▸ Dataset excerpts
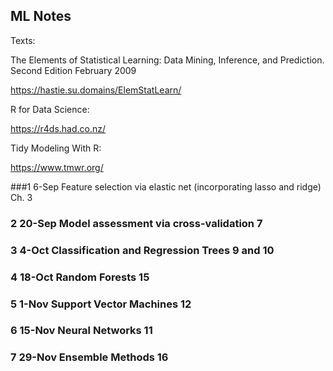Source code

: ## ML Notes

Texts:

The Elements of Statistical Learning: Data Mining, Inference, and Prediction. Second Edition February 2009


https://hastie.su.domains/ElemStatLearn/


R for Data Science:

https://r4ds.had.co.nz/

Tidy Modeling With R:

https://www.tmwr.org/

###1 6-Sep Feature selection via elastic net (incorporating lasso and ridge) Ch. 3




### 2 20-Sep Model assessment via cross-validation 7

### 3 4-Oct Classification and Regression Trees 9 and 10

### 4 18-Oct Random Forests 15

### 5 1-Nov Support Vector Machines 12

### 6 15-Nov Neural Networks 11

### 7 29-Nov Ensemble Methods 16
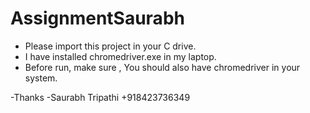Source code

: # AssignmentSaurabh

- Please import this project in your C drive.
- I have installed chromedriver.exe in my laptop.
- Before run, make sure , You should also have chromedriver in your system.


-Thanks 
-Saurabh Tripathi
+918423736349

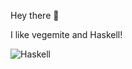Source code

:<!-- <p>
<img width="298" alt="bandit-heeler" src="https://github.com/unorsk/unorsk/assets/25188/1fff611d-2b34-4b7b-8eac-09b3b05bbce2">
</p>
-->
Hey there 👋

I like vegemite and Haskell!
<p>
<!-- <img alt="Zig" src="https://img.shields.io/badge/zig-blue?logo=zig&style=flat-square" /> -->
<img alt="Haskell" src="https://img.shields.io/badge/haskell-blue?logo=haskell&style=flat-square" />
</p>
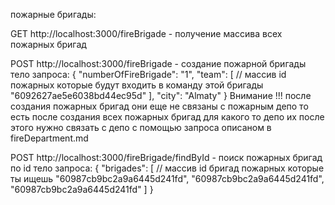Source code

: пожарные бригады:

GET http://localhost:3000/fireBrigade - получение массива всех пожарных бригад


POST http://localhost:3000/fireBrigade - создание пожарной бригады
тело запроса:
{
  "numberOfFireBrigade": "1",
  "team": [ // массив id пожарных которые будут входить в команду этой бригады
    "6092627ae5e6038bd44ec95d"
  ],
  "city": "Almaty"
}
Внимание !!! после создания пожарных бригад они еще не связаны с пожарным депо
то есть после создания всех пожарных бригад для какого то депо
их после этого нужно связать с депо с помощью запроса описаном в fireDepartment.md


POST http://localhost:3000/fireBrigade/findById - поиск пожарных бригад по id
тело запроса:
{
  "brigades": [ // массив id бригад пожарных которые ты ищешь
    "60987cb9bc2a9a6445d241fd",
    "60987cb9bc2a9a6445d241fd",
    "60987cb9bc2a9a6445d241fd"
  ]
}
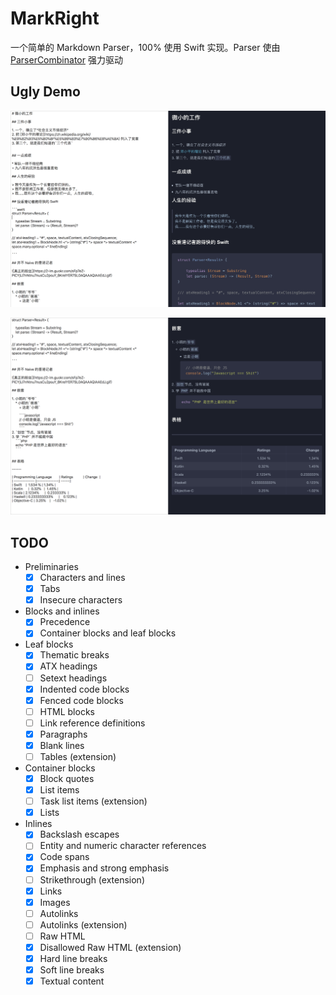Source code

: # MarkRight



一个简单的 Markdown Parser，100% 使用 Swift 实现。Parser 使由 [ParserCombinator](https://github.com/octree/ParserCombinator) 强力驱动



## Ugly Demo



![Demo](./Shots/demo1.png)



![Demo](./Shots/demo2.png)

## TODO

* Preliminaries
  - [x] Characters and lines
  - [x] Tabs
  - [x] Insecure characters
* Blocks and inlines
  - [x] Precedence
  - [x] Container blocks and leaf blocks
* Leaf blocks
  - [x] Thematic breaks
  - [x] ATX headings
  - [ ] Setext headings
  - [x] Indented code blocks
  - [x] Fenced code blocks
  - [ ] HTML blocks
  - [ ] Link reference definitions
  - [x] Paragraphs
  - [x] Blank lines
  - [ ] Tables (extension)
* Container blocks
  - [x] Block quotes
  - [x] List items
  - [ ] Task list items (extension)
  - [x] Lists
* Inlines
  - [x] Backslash escapes
  - [ ] Entity and numeric character references
  - [x] Code spans
  - [x] Emphasis and strong emphasis
  - [ ] Strikethrough (extension)
  - [x] Links
  - [x] Images
  - [ ] Autolinks
  - [ ] Autolinks (extension)
  - [ ] Raw HTML
  - [x] Disallowed Raw HTML (extension)
  - [x] Hard line breaks
  - [x] Soft line breaks
  - [x] Textual content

▸ Task requirements
The copy must reproduce every entry exactly while excluding all pictures.

▸ Task answer
Source code

: ## ML Notes

Texts:

The Elements of Statistical Learning: Data Mining, Inference, and Prediction. Second Edition February 2009


https://hastie.su.domains/ElemStatLearn/


R for Data Science:

https://r4ds.had.co.nz/

Tidy Modeling With R:

https://www.tmwr.org/

###1 6-Sep Feature selection via elastic net (incorporating lasso and ridge) Ch. 3




### 2 20-Sep Model assessment via cross-validation 7

### 3 4-Oct Classification and Regression Trees 9 and 10

### 4 18-Oct Random Forests 15

### 5 1-Nov Support Vector Machines 12

### 6 15-Nov Neural Networks 11

### 7 29-Nov Ensemble Methods 16
Source code

: # AssignmentSaurabh

- Please import this project in your C drive.
- I have installed chromedriver.exe in my laptop.
- Before run, make sure , You should also have chromedriver in your system.


-Thanks 
-Saurabh Tripathi
+918423736349

Source code

:<!-- <p>
<img width="298" alt="bandit-heeler" src="https://github.com/unorsk/unorsk/assets/25188/1fff611d-2b34-4b7b-8eac-09b3b05bbce2">
</p>
-->
Hey there 👋

I like vegemite and Haskell!
<p>
<!-- <img alt="Zig" src="https://img.shields.io/badge/zig-blue?logo=zig&style=flat-square" /> -->
<img alt="Haskell" src="https://img.shields.io/badge/haskell-blue?logo=haskell&style=flat-square" />
</p>
Source code

: пожарные бригады:

GET http://localhost:3000/fireBrigade - получение массива всех пожарных бригад


POST http://localhost:3000/fireBrigade - создание пожарной бригады
тело запроса:
{
  "numberOfFireBrigade": "1",
  "team": [ // массив id пожарных которые будут входить в команду этой бригады
    "6092627ae5e6038bd44ec95d"
  ],
  "city": "Almaty"
}
Внимание !!! после создания пожарных бригад они еще не связаны с пожарным депо
то есть после создания всех пожарных бригад для какого то депо
их после этого нужно связать с депо с помощью запроса описаном в fireDepartment.md


POST http://localhost:3000/fireBrigade/findById - поиск пожарных бригад по id
тело запроса:
{
  "brigades": [ // массив id бригад пожарных которые ты ищешь
    "60987cb9bc2a9a6445d241fd",
    "60987cb9bc2a9a6445d241fd",
    "60987cb9bc2a9a6445d241fd"
  ]
}
Source code

: # MarkRight



一个简单的 Markdown Parser，100% 使用 Swift 实现。Parser 使由 [ParserCombinator](https://github.com/octree/ParserCombinator) 强力驱动



## Ugly Demo



![Demo](./Shots/demo1.png)



![Demo](./Shots/demo2.png)

## TODO

* Preliminaries
  - [x] Characters and lines
  - [x] Tabs
  - [x] Insecure characters
* Blocks and inlines
  - [x] Precedence
  - [x] Container blocks and leaf blocks
* Leaf blocks
  - [x] Thematic breaks
  - [x] ATX headings
  - [ ] Setext headings
  - [x] Indented code blocks
  - [x] Fenced code blocks
  - [ ] HTML blocks
  - [ ] Link reference definitions
  - [x] Paragraphs
  - [x] Blank lines
  - [ ] Tables (extension)
* Container blocks
  - [x] Block quotes
  - [x] List items
  - [ ] Task list items (extension)
  - [x] Lists
* Inlines
  - [x] Backslash escapes
  - [ ] Entity and numeric character references
  - [x] Code spans
  - [x] Emphasis and strong emphasis
  - [ ] Strikethrough (extension)
  - [x] Links
  - [x] Images
  - [ ] Autolinks
  - [ ] Autolinks (extension)
  - [ ] Raw HTML
  - [x] Disallowed Raw HTML (extension)
  - [x] Hard line breaks
  - [x] Soft line breaks
  - [x] Textual content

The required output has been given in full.